Webhooks push real-time event notifications to your server as settlements progress. This is the recommended way to track settlement progress instead of polling for most states.

## How webhooks work

KeyStone's settlement engine dispatches webhooks to all platforms involved in a settlement: each time an engine run advances a settlement and leaves it in a new state, one event fires, named for the state the run ended in. Intermediate states passed through in the same run are skipped, and states written directly by on-chain events or operator actions do not emit their own event - see the [event catalog](/guides/webhook-events) for exactly what fires and how to track the rest.

## Local development

During development, your server runs on `localhost` which KeyStone can't reach. The [KeyStone CLI](/sdks/cli) solves this by forwarding webhooks to your local server:

```bash theme={null}
keystone listen --forward-to http://localhost:3000/webhooks/keystone
```

This creates a temporary endpoint, polls for events, and forwards them to your local server in real-time. No ngrok or tunneling tools needed. See the [CLI documentation](/sdks/cli#webhook-forwarding) for details.
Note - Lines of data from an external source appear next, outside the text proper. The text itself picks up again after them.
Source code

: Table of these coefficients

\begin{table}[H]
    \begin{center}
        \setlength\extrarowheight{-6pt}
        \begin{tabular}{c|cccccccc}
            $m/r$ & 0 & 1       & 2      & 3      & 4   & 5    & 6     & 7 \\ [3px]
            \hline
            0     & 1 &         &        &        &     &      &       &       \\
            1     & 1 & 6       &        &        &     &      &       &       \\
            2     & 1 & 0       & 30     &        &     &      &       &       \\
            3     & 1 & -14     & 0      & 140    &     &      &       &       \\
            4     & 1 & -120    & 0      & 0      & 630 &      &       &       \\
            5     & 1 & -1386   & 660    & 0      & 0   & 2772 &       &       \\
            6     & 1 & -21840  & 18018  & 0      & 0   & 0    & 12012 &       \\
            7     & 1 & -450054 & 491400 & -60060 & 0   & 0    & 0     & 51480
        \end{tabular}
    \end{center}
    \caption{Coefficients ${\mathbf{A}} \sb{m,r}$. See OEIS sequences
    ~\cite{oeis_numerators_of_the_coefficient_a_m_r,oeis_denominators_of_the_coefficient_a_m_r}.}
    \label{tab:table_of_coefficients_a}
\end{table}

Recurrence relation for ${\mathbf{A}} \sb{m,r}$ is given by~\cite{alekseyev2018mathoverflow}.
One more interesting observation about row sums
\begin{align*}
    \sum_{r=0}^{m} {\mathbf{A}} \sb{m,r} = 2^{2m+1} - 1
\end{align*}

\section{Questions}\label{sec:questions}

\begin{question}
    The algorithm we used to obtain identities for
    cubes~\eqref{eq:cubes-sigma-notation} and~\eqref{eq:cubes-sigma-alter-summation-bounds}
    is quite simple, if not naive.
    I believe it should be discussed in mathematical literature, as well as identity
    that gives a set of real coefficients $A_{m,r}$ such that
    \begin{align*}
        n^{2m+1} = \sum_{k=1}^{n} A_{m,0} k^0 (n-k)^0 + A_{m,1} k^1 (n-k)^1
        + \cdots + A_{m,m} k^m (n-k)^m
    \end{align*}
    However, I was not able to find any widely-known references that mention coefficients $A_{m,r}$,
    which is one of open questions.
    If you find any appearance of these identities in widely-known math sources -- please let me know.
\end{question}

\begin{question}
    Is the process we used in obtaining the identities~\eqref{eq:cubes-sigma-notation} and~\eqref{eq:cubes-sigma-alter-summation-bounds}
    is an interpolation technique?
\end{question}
## Setting up a webhook endpoint

### 1. Register the endpoint

Create a webhook endpoint in the [KeyStone Dashboard](https://app.keystoneos.xyz) under **Settings > Webhooks**. You need to provide:

* **URL** - Your HTTPS endpoint that will receive webhook deliveries
* **Event types** - Which events to subscribe to (see patterns below)

The webhook secret is displayed once at creation time. Store it securely - you need it to verify webhook signatures.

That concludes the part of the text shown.